They would if they only learned of the Romulans through humans. Pre-Enterprise, we could've assumed a future history in which the Klingons didn't become major players on the local interstellar stage until after the Romulans had been confined within the Neutral Zone, so they would've encountered humans first and learned of the Romulans from them. Although that no longer works in the context of what we now know about Trek history.
 
Vulcan was one of the many names of the planet, including Minshara?
After ENT, could the designation Romulus be indirectly due to Vulcans?
 
If Spock were really telepathic, Vulcan could have been Earth for all we know. In fact all the planets could have been Earth if the Talosians had anything to say about it. Kirk and crew could have been holographic or telepathic projections or illusions playing out in Spock's mind. Spock may have been the only real character in Star Trek at all.

As you can tell I didn't read the thread. I'm just very imaginative.
 
Romulus and Vulcan have always been human-assigned names. I can accept that they are meaningful translations shoehorned into familiar human contexts - but never alphabetic transliterations that just so happen to have equivalent cultural histories. That's just drinking too much of your own kool-aid.

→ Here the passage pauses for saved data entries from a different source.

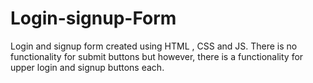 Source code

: # Login-signup-Form

Login and signup form created using HTML , CSS and JS. There is no functionality for submit buttons but however, there is a functionality for upper login and signup buttons each.
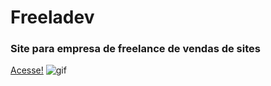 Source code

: # Freeladev
### Site para empresa de freelance de vendas de sites
[Acesse!](https://freeladev.online/)
![gif](https://github.com/CasaliWe/freeladev/blob/main/freeladev%20gif.gif)

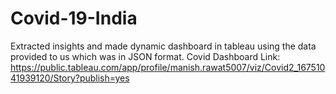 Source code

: # Covid-19-India
Extracted insights and made dynamic dashboard in tableau using the data provided to us which was in JSON format.
Covid Dashboard Link: https://public.tableau.com/app/profile/manish.rawat5007/viz/Covid2_16751041939120/Story?publish=yes
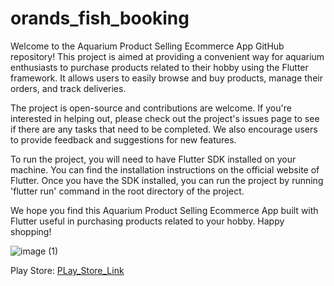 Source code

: # orands_fish_booking
Welcome to the Aquarium Product Selling Ecommerce App GitHub repository! This project is aimed at providing a convenient way for aquarium enthusiasts to purchase products related to their hobby using the Flutter framework. It allows users to easily browse and buy products, manage their orders, and track deliveries.

The project is open-source and contributions are welcome. If you're interested in helping out, please check out the project's issues page to see if there are any tasks that need to be completed. We also encourage users to provide feedback and suggestions for new features.

To run the project, you will need to have Flutter SDK installed on your machine. You can find the installation instructions on the official website of Flutter. Once you have the SDK installed, you can run the project by running 'flutter run' command in the root directory of the project.

We hope you find this Aquarium Product Selling Ecommerce App built with Flutter useful in purchasing products related to your hobby. Happy shopping!



![image (1)](https://user-images.githubusercontent.com/107936573/213663558-c4997076-599a-4bed-bf9d-5e1cfcdebc18.png)



Play Store: <a href="https://play.google.com/store/apps/details?id=com.booking.orands_fish_booking" target="_blank">PLay_Store_Link</a>    

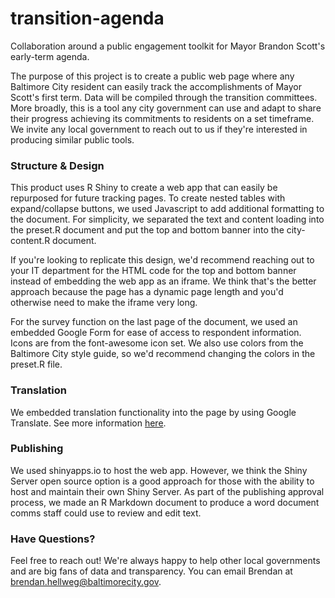 # transition-agenda
Collaboration around a public engagement toolkit for Mayor Brandon Scott's early-term agenda. 

The purpose of this project is to create a public web page where any Baltimore City resident can easily track the accomplishments of Mayor Scott's first term. Data will be compiled through the transition committees. More broadly, this is a tool any city government can use and adapt to share their progress achieving its commitments to residents on a set timeframe. We invite any local government to reach out to us if they're interested in producing similar public tools.

### Structure & Design

This product uses R Shiny to create a web app that can easily be repurposed for future tracking pages. To create nested tables with expand/collapse buttons, we used Javascript to add additional formatting to the document. For simplicity, we separated the text and content loading into the preset.R document and put the top and bottom banner into the city-content.R document. 

If you're looking to replicate this design, we'd recommend reaching out to your IT department for the HTML code for the top and bottom banner instead of embedding the web app as an iframe. We think that's the better approach because the page has a dynamic page length and you'd otherwise need to make the iframe very long. 

For the survey function on the last page of the document, we used an embedded Google Form for ease of access to respondent information. Icons are from the font-awesome icon set. We also use colors from the Baltimore City style guide, so we'd recommend changing the colors in the preset.R file.

### Translation

We embedded translation functionality into the page by using Google Translate. See more information [here](https://www.w3schools.com/howto/howto_google_translate.asp).

### Publishing

We used shinyapps.io to host the web app. However, we think the Shiny Server open source option is a good approach for those with the ability to host and maintain their own Shiny Server. As part of the publishing approval process, we made an R Markdown document to produce a word document comms staff could use to review and edit text.

### Have Questions?

Feel free to reach out! We're always happy to help other local governments and are big fans of data and transparency. You can email Brendan at brendan.hellweg@baltimorecity.gov.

This phenomenon reflects a growth in precision (and anal retention) of popular culture: the tendency to conventionalize what was once a spontaneous creation process to fill the slots between soap commercials with some cool Martians or whatever.

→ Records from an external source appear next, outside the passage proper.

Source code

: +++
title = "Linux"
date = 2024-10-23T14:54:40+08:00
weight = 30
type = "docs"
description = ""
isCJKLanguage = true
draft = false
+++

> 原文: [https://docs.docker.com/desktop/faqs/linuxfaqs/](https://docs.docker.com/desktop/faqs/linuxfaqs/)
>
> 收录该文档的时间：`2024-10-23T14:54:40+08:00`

Who knew it would be put under such a microscope?

Maybe it's all Berlinghoff Rasmusen's doing!
 
As crass as it is, I can't resist. Spock, the Bill Cosby of deep space.:shrug:

The difference being that Spock would've been trying not to take advantage of his power over women.

I know, but I thought the hell with verisimilitude. However, what would you say to the possibilities with Mirror Spock?

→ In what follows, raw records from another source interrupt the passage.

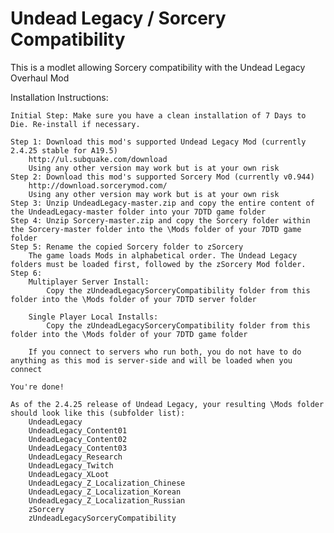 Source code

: # Undead Legacy / Sorcery Compatibility
This is a modlet allowing Sorcery compatibility with the Undead Legacy Overhaul Mod

Installation Instructions:

	Initial Step: Make sure you have a clean installation of 7 Days to Die. Re-install if necessary.

	Step 1: Download this mod's supported Undead Legacy Mod (currently 2.4.25 stable for A19.5)
		http://ul.subquake.com/download
		Using any other version may work but is at your own risk
	Step 2: Download this mod's supported Sorcery Mod (currently v0.944)
		http://download.sorcerymod.com/
		Using any other version may work but is at your own risk
	Step 3: Unzip UndeadLegacy-master.zip and copy the entire content of the UndeadLegacy-master folder into your 7DTD game folder
	Step 4: Unzip Sorcery-master.zip and copy the Sorcery folder within the Sorcery-master folder into the \Mods folder of your 7DTD game folder
	Step 5: Rename the copied Sorcery folder to zSorcery
		The game loads Mods in alphabetical order. The Undead Legacy folders must be loaded first, followed by the zSorcery Mod folder.
	Step 6: 
		Multiplayer Server Install:
			Copy the zUndeadLegacySorceryCompatibility folder from this folder into the \Mods folder of your 7DTD server folder

		Single Player Local Installs:
			Copy the zUndeadLegacySorceryCompatibility folder from this folder into the \Mods folder of your 7DTD game folder

		If you connect to servers who run both, you do not have to do anything as this mod is server-side and will be loaded when you connect

	You're done!

	As of the 2.4.25 release of Undead Legacy, your resulting \Mods folder should look like this (subfolder list):
		UndeadLegacy
		UndeadLegacy_Content01
		UndeadLegacy_Content02
		UndeadLegacy_Content03
		UndeadLegacy_Research
		UndeadLegacy_Twitch
		UndeadLegacy_XLoot
		UndeadLegacy_Z_Localization_Chinese
		UndeadLegacy_Z_Localization_Korean
		UndeadLegacy_Z_Localization_Russian
		zSorcery
		zUndeadLegacySorceryCompatibility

I say I'm very glad that idea was dropped. Or at least never formally spelled out. We did see "hypnotic Spock" in "The Omega Glory," when he whammied that Yang woman into getting the communicator. So apparently that idea was still alive and well in Roddenberry's mind. Otherwise, though, best not to think about it.
 
Didn't he attempt to do essentially the same thing to Kelinda in By Any Other Name? Kirk describes it as a mind probe when suggesting it, citing the experience with the guard in a Taste of Armageddon. Mind probe vs. mind meld. What's the distinction other than the former not requiring direct physical contact?
 
Yes, Spock did the mind thing on Kelinda and also a guard in "A Taste of Armageddon."

It was ultimately Kirk's hypnotic powers that got to Kelinda, though. ;)
 
Spock's creation seems to involve a certain amount of wish-fulfillment. He can see and hear better than we can, his muscles are stronger, he will live longer...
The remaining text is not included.